▸ **RECORDS**:
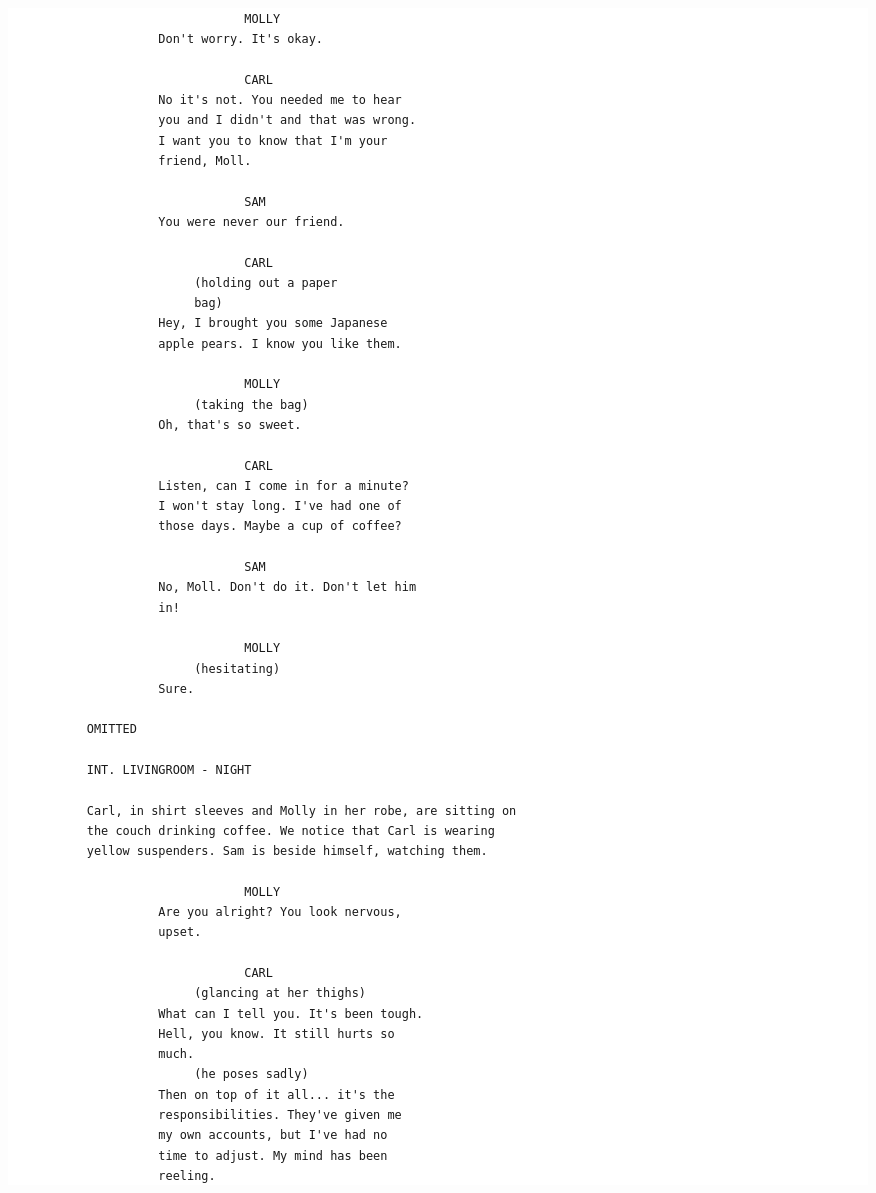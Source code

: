                                      MOLLY
                         Don't worry. It's okay.

                                     CARL
                         No it's not. You needed me to hear 
                         you and I didn't and that was wrong. 
                         I want you to know that I'm your 
                         friend, Moll.

                                     SAM
                         You were never our friend.

                                     CARL
                              (holding out a paper 
                              bag)
                         Hey, I brought you some Japanese 
                         apple pears. I know you like them.

                                     MOLLY
                              (taking the bag)
                         Oh, that's so sweet.

                                     CARL
                         Listen, can I come in for a minute? 
                         I won't stay long. I've had one of 
                         those days. Maybe a cup of coffee?

                                     SAM
                         No, Moll. Don't do it. Don't let him 
                         in!

                                     MOLLY
                              (hesitating)
                         Sure.

               OMITTED

               INT. LIVINGROOM - NIGHT

               Carl, in shirt sleeves and Molly in her robe, are sitting on 
               the couch drinking coffee. We notice that Carl is wearing 
               yellow suspenders. Sam is beside himself, watching them.

                                     MOLLY
                         Are you alright? You look nervous, 
                         upset.

                                     CARL
                              (glancing at her thighs)
                         What can I tell you. It's been tough. 
                         Hell, you know. It still hurts so 
                         much.
                              (he poses sadly)
                         Then on top of it all... it's the 
                         responsibilities. They've given me 
                         my own accounts, but I've had no 
                         time to adjust. My mind has been 
                         reeling.
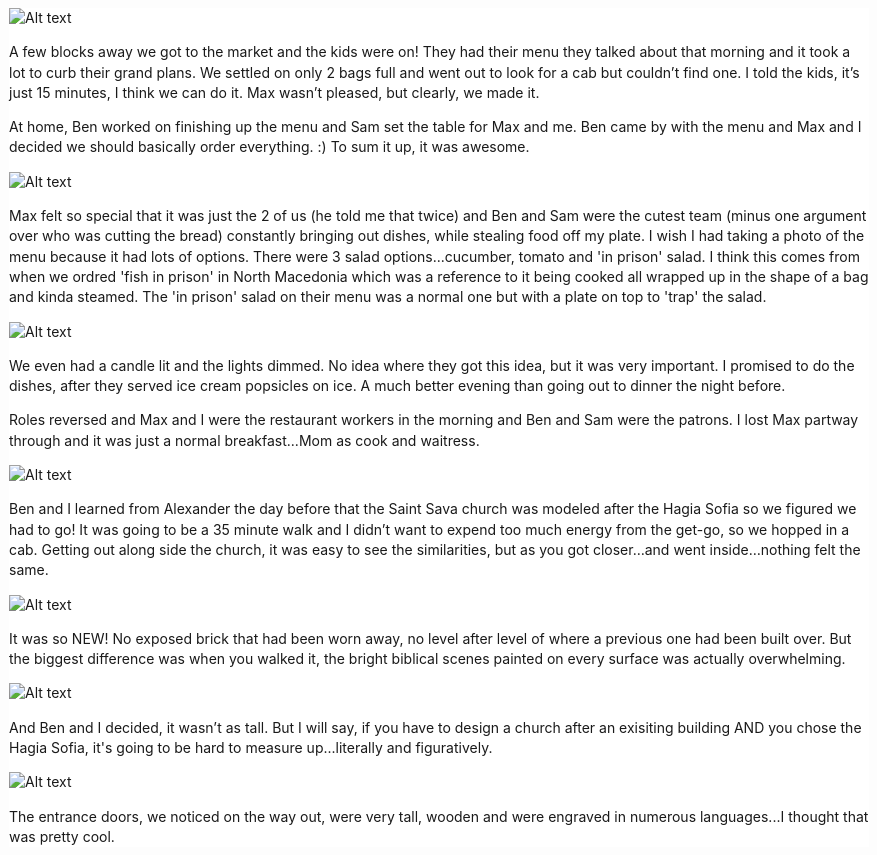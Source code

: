 ![Alt text](/images/travel4/PXL_20231119_134923969.jpg)

A few blocks away we got to the market and the kids were on! They had their menu they talked about that morning and it took a lot to curb their grand plans. We settled on only 2 bags full and went out to look for a cab but couldn’t find one. I told the kids, it’s just 15 minutes, I think we can do it. Max wasn’t pleased, but clearly, we made it. 

At home, Ben worked on finishing up the menu and Sam set the table for Max and me. Ben came by with the menu and Max and I decided we should basically order everything. :) To sum it up, it was awesome. 

![Alt text](/images/travel4/PXL_20231119_153334111.MP.jpg)

Max felt so special that it was just the 2 of us (he told me that twice) and Ben and Sam were the cutest team (minus one argument over who was cutting the bread) constantly bringing out dishes, while stealing food off my plate. I wish I had taking a photo of the menu because it had lots of options. There were 3 salad options...cucumber, tomato and 'in prison' salad. I think this comes from when we ordred 'fish in prison' in North Macedonia which was a reference to it being cooked all wrapped up in the shape of a bag and kinda steamed. The 'in prison' salad on their menu was a normal one but with a plate on top to 'trap' the salad.

![Alt text](/images/travel4/PXL_20231119_155732769.MP.jpg)

We even had a candle lit and the lights dimmed. No idea where they got this idea, but it was very important. I promised to do the dishes, after they served ice cream popsicles on ice. A much better evening than going out to dinner the night before.

Roles reversed and Max and I were the restaurant workers in the morning and Ben and Sam were the patrons. I lost Max partway through and it was just a normal breakfast...Mom as cook and waitress.

![Alt text](/images/travel4/PXL_20231120_060923107.MP.jpg)

Ben and I learned from Alexander the day before that the Saint Sava church was modeled after the Hagia Sofia so we figured we had to go! It was going to be a 35 minute walk and I didn’t want to expend too much energy from the get-go, so we hopped in a cab. Getting out along side the church, it was easy to see the similarities, but as you got closer…and went inside…nothing felt the same. 

![Alt text](/images/travel4/PXL_20231120_090153831.jpg)

It was so NEW! No exposed brick that had been worn away, no level after level of where a previous one had been built over. But the biggest difference was when you walked it, the bright biblical scenes painted on every surface was actually overwhelming. 

![Alt text](/images/travel4/PXL_20231120_090444494.jpg)

And Ben and I decided, it wasn’t as tall. But I will say, if you have to design a church after an exisiting building AND you chose the Hagia Sofia, it's going to be hard to measure up...literally and figuratively.

![Alt text](/images/travel4/PXL_20231120_090644335.jpg)

The entrance doors, we noticed on the way out, were very tall, wooden and were engraved in numerous languages...I thought that was pretty cool.
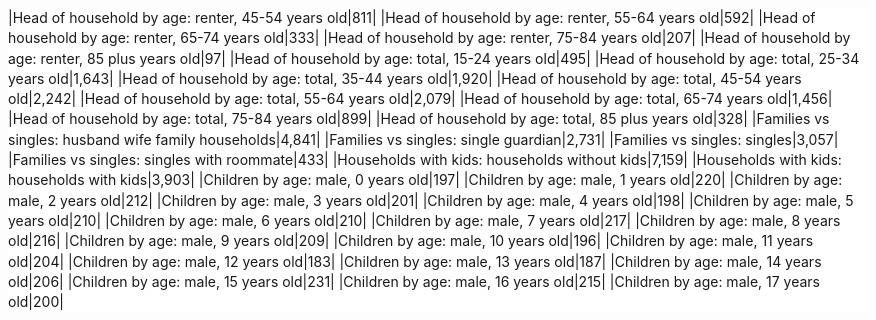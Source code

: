 |Head of household by age: renter, 45-54 years old|811|
|Head of household by age: renter, 55-64 years old|592|
|Head of household by age: renter, 65-74 years old|333|
|Head of household by age: renter, 75-84 years old|207|
|Head of household by age: renter, 85 plus years old|97|
|Head of household by age: total, 15-24 years old|495|
|Head of household by age: total, 25-34 years old|1,643|
|Head of household by age: total, 35-44 years old|1,920|
|Head of household by age: total, 45-54 years old|2,242|
|Head of household by age: total, 55-64 years old|2,079|
|Head of household by age: total, 65-74 years old|1,456|
|Head of household by age: total, 75-84 years old|899|
|Head of household by age: total, 85 plus years old|328|
|Families vs singles: husband wife family households|4,841|
|Families vs singles: single guardian|2,731|
|Families vs singles: singles|3,057|
|Families vs singles: singles with roommate|433|
|Households with kids: households without kids|7,159|
|Households with kids: households with kids|3,903|
|Children by age: male, 0 years old|197|
|Children by age: male, 1 years old|220|
|Children by age: male, 2 years old|212|
|Children by age: male, 3 years old|201|
|Children by age: male, 4 years old|198|
|Children by age: male, 5 years old|210|
|Children by age: male, 6 years old|210|
|Children by age: male, 7 years old|217|
|Children by age: male, 8 years old|216|
|Children by age: male, 9 years old|209|
|Children by age: male, 10 years old|196|
|Children by age: male, 11 years old|204|
|Children by age: male, 12 years old|183|
|Children by age: male, 13 years old|187|
|Children by age: male, 14 years old|206|
|Children by age: male, 15 years old|231|
|Children by age: male, 16 years old|215|
|Children by age: male, 17 years old|200|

▸ **WHAT YOU HAVE TO DO**:
Among the records above, repeat exactly the line with "Don't worry. It's", the line with "(holding out a", and every line in between, and only those.

▸ **TASK SOLUTION**:
                         Don't worry. It's okay.

                                     CARL
                         No it's not. You needed me to hear 
                         you and I didn't and that was wrong. 
                         I want you to know that I'm your 
                         friend, Moll.

                                     SAM
                         You were never our friend.

                                     CARL
                              (holding out a paper 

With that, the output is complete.